*ACTIVITY*. A word-for-word copy of the line containing "list.add(3);" and every following line to the end of the data below is all the answer should hold.

━━ SOURCE DATA ━━

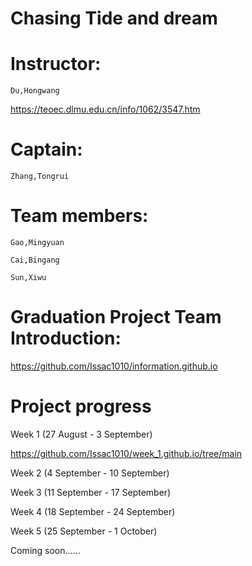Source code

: # Chasing Tide and dream

# Instructor:

    Du,Hongwang 
https://teoec.dlmu.edu.cn/info/1062/3547.htm

# Captain: 

    Zhang,Tongrui

# Team members: 

    Gao,Mingyuan 

    Cai,Bingang 

    Sun,Xiwu

# Graduation Project Team Introduction:

https://github.com/Issac1010/information.github.io

# Project progress

Week 1 (27 August - 3 September) 

https://github.com/Issac1010/week_1.github.io/tree/main

Week 2 (4 September - 10 September)

Week 3 (11 September - 17 September)

Week 4 (18 September - 24 September)

Week 5 (25 September - 1 October)

Coming soon......
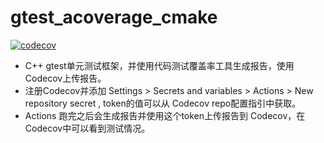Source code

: # gtest_acoverage_cmake
[![codecov](https://codecov.io/gh/czHappy/gtest_coverage_cmake/branch/master/graph/badge.svg)](https://codecov.io/gh/czHappy/gtest_coverage_cmake)

- C++ gtest单元测试框架，并使用代码测试覆盖率工具生成报告，使用Codecov上传报告。
- 注册Codecov并添加 Settings > Secrets and variables > Actions > New repository secret , token的值可以从 Codecov repo配置指引中获取。
- Actions 跑完之后会生成报告并使用这个token上传报告到 Codecov，在Codecov中可以看到测试情况。

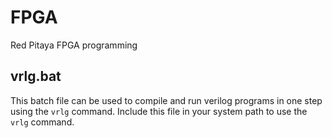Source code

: # FPGA
Red Pitaya FPGA programming

## vrlg.bat
This batch file can be used to compile and run verilog programs in one step using the `vrlg` command. Include this file in your system path to use the `vrlg` command.
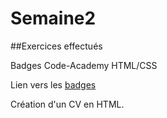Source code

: # Semaine2  

##Exercices effectués 

Badges Code-Academy HTML/CSS   

Lien vers les [badges](https://www.codecademy.com/fr/Aergath)  

Création d'un CV en HTML.  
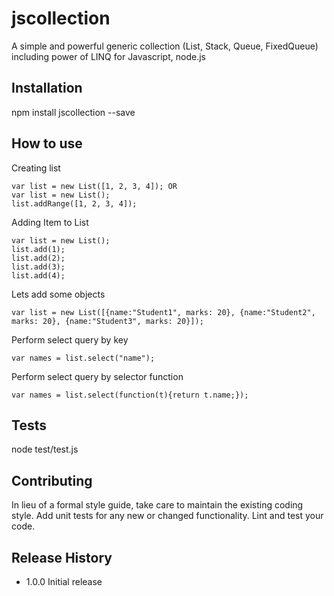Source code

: # jscollection
A simple and powerful generic collection (List, Stack, Queue, FixedQueue) including power of LINQ for Javascript, node.js

## Installation

  npm install jscollection --save

## How to use

Creating list

    var list = new List([1, 2, 3, 4]); OR
    var list = new List();
    list.addRange([1, 2, 3, 4]);

Adding Item to List

    var list = new List();
    list.add(1);
    list.add(2);
    list.add(3);
    list.add(4);
        
Lets add some objects

    var list = new List([{name:"Student1", marks: 20}, {name:"Student2", marks: 20}, {name:"Student3", marks: 20}]);
    
Perform select query by key

    var names = list.select("name");
        
Perform select query by selector function

    var names = list.select(function(t){return t.name;});


## Tests

  node test/test.js

## Contributing

In lieu of a formal style guide, take care to maintain the existing coding style.
Add unit tests for any new or changed functionality. Lint and test your code.

## Release History

* 1.0.0 Initial release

━━━

*RESULT OF THIS TASK*.
    list.add(3);
    list.add(4);
        
Lets add some objects

    var list = new List([{name:"Student1", marks: 20}, {name:"Student2", marks: 20}, {name:"Student3", marks: 20}]);
    
Perform select query by key

    var names = list.select("name");
        
Perform select query by selector function

    var names = list.select(function(t){return t.name;});


## Tests

  node test/test.js

## Contributing

In lieu of a formal style guide, take care to maintain the existing coding style.
Add unit tests for any new or changed functionality. Lint and test your code.

## Release History

* 1.0.0 Initial release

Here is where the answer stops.